If you live with persistent or permanent atrial fibrillation (sometimes called AF or AFib), a type of irregular heartbeat, you probably take a blood thinner to reduce your risk of stroke and blood clots. Research shows that a newer class of blood thinner called a factor Xa inhibitor is a good option for long-term use.
They have fewer side effects than the blood thinner warfarin, which has long been a standard treatment to reduce stroke risk in AFib. You also won’t need to get routine blood monitoring, which you do with warfarin.
That doesn’t mean factor Xa inhibitors are your best bet to reduce the risk of complications from AFib. The treatment you need will depend on several things, including your general health, your AFib, and your preferences.
Factor Xa Inhibitors: The Basics
The first thing you may wonder when you see the phrase “factor Xa inhibitors” is what that first word means. Xa is another way of writing “10a.” Clotting factor 10a is an enzyme your body uses to form blood clots, and that’s what these drugs target.
Three factor Xa inhibitors approved for AFib are:
- Apixaban (Eliquis), a twice-daily drug
- Edoxaban (Savaysa), a once-daily drug
- Rivaroxaban (Xarelto), a once-daily drug
They’re considered new or newer anticoagulants, but they’ve been around for years as an alternative to warfarin. They’re approved for nonvalvular AFib – meaning your AFib isn’t related to a heart-valve problem.
Who Should Consider Factor Xa Inhibitors?
These drugs are safe and effective, but they’re not right for everyone. Here's what your doctor will consider before prescribing a blood thinner for AFib.
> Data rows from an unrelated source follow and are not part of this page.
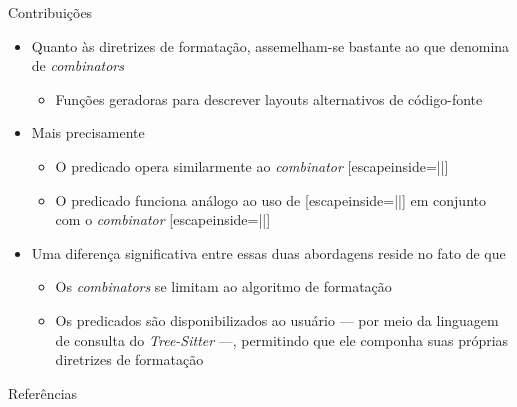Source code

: \documentclass
  [ aspectratio=169,
    english,
    hyperref={citecolor=blue,colorlinks=true,linkcolor=blue,urlcolor=blue},
    brazil]
  {beamer}
\newcommand{\treesitter}{\textit{Tree-Sitter}\xspace}
\begin{document}
  \begin{frame}[fragile]{Contribuições}
    \begin{itemize}
      \item Quanto às diretrizes de formatação, assemelham-se bastante ao que
            \textcite{yelland-2015-new} denomina de \textit{combinators}
            \begin{itemize}
              \item Funções geradoras para descrever layouts alternativos de
                    código-fonte
            \end{itemize}
      \item Mais precisamente
            \begin{itemize}
              \item O predicado  opera similarmente
                    ao \textit{combinator}
                    \codesnippetinline{|$\leftrightarrow$|}[escapeinside=||]
              \item O predicado  funciona análogo ao
                    uso de
                    \codesnippetinline{|$\leftrightarrow$|}[escapeinside=||] em
                    conjunto com o \textit{combinator}
                    \codesnippetinline{|$\updownarrow$|}[escapeinside=||]
            \end{itemize}
      \item Uma diferença significativa entre essas duas abordagens reside no
            fato de que
            \begin{itemize}
              \item Os \textit{combinators} se limitam ao algoritmo de
                    formatação
              \item Os predicados são disponibilizados ao usuário --- por meio
                    da linguagem de consulta do \treesitter{} ---, permitindo
                    que ele componha suas próprias diretrizes de formatação
            \end{itemize}
    \end{itemize}
  \end{frame}


  \begin{frame}[allowframebreaks]{Referências}\printbibliography\end{frame}
\end{document}
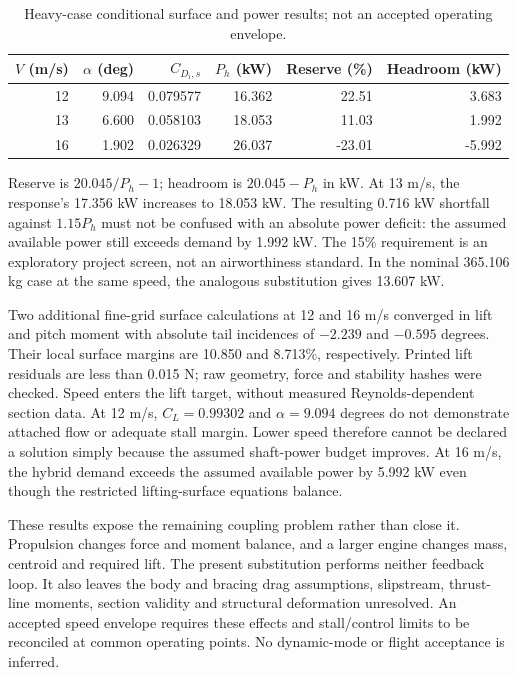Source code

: \documentclass[10pt,letterpaper]{article}
\begin{document}
\begin{table}[htbp]
\centering\small
\caption{Heavy-case conditional surface and power results; not an accepted operating envelope.}
\label{tab:v16_speed_power}
\begin{tabular}{rrrrrr}
\hline
$V$ (m/s)&$\alpha$ (deg)&$C_{D_i,s}$&$P_h$ (kW)&Reserve (\%)&Headroom (kW)\\
\hline
12 & 9.094 & 0.079577 & 16.362 & 22.51 & 3.683\\
13 & 6.600 & 0.058103 & 18.053 & 11.03 & 1.992\\
16 & 1.902 & 0.026329 & 26.037 & -23.01 & -5.992\\
\hline
\end{tabular}
\end{table}

Reserve is $20.045/P_h-1$; headroom is $20.045-P_h$ in kW. At 13 m/s,
the response's 17.356 kW increases to 18.053 kW. The resulting 0.716 kW shortfall
against $1.15P_h$ must not be confused with an absolute power deficit: the assumed
available power still exceeds demand by 1.992 kW. The 15\% requirement is an
exploratory project screen, not an airworthiness standard. In the nominal
365.106 kg case at the same speed, the analogous substitution gives 13.607 kW.

Two additional fine-grid surface calculations at 12 and 16 m/s converged in lift
and pitch moment with absolute tail incidences of $-2.239$ and $-0.595$ degrees.
Their local surface margins are 10.850 and 8.713\%, respectively. Printed lift
residuals are less than 0.015 N; raw geometry, force and stability hashes were
checked. Speed enters the lift target, without measured Reynolds-dependent
section data. At 12 m/s, $C_L=0.99302$ and $\alpha=9.094$ degrees do not demonstrate
attached flow or adequate stall margin. Lower speed therefore cannot be declared
a solution simply because the assumed shaft-power budget improves. At 16 m/s,
the hybrid demand exceeds the assumed available power by 5.992 kW even though
the restricted lifting-surface equations balance.

These results expose the remaining coupling problem rather than close it.
Propulsion changes force and moment balance, and a larger engine changes mass,
centroid and required lift. The present substitution performs neither feedback
loop. It also leaves the body and bracing drag assumptions, slipstream, thrust-line
moments, section validity and structural deformation unresolved. An accepted
speed envelope requires these effects and stall/control limits to be reconciled
at common operating points. No dynamic-mode or flight acceptance is inferred.
\end{document}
Your type of AFib: This cardiac arrhythmia (heartbeat irregularity) can be fleeting, permanent, or something between.
- Occasional (paroxysmal). This type comes and goes. Symptoms may last for a few minutes or a few hours. You may need treatment to get your heart back to a normal rhythm.
- Persistent. You need treatment to restore and maintain a normal heart rhythm, and there’s hope that your heartbeat will eventually return to normal. Until then, blood thinners, including factor Xa inhibitors, can reduce your chances of serious complications.
- Permanent. You’ll need medications to control your heart rate and to prevent blood clots. People with permanent AFib can take factor Xa inhibitors long term.
Warfarin vs. Factor Xa Inhibitors
When it comes to blood thinner medications for AFib, you have good options: an older mainstay treatment or newer options with a few advantages.
Warfarin. This older blood thinner is a type called a vitamin-K antagonist. Warfarin has been in use since the 1950s, so doctors know a lot about it. On the plus side, it’s an effective, safe, and affordable anticoagulant that can be used for any type of AFib. On the minus side, it interacts with many foods and medications. Plus, you’ll need routine blood tests to make sure you’re taking the right dose for your body.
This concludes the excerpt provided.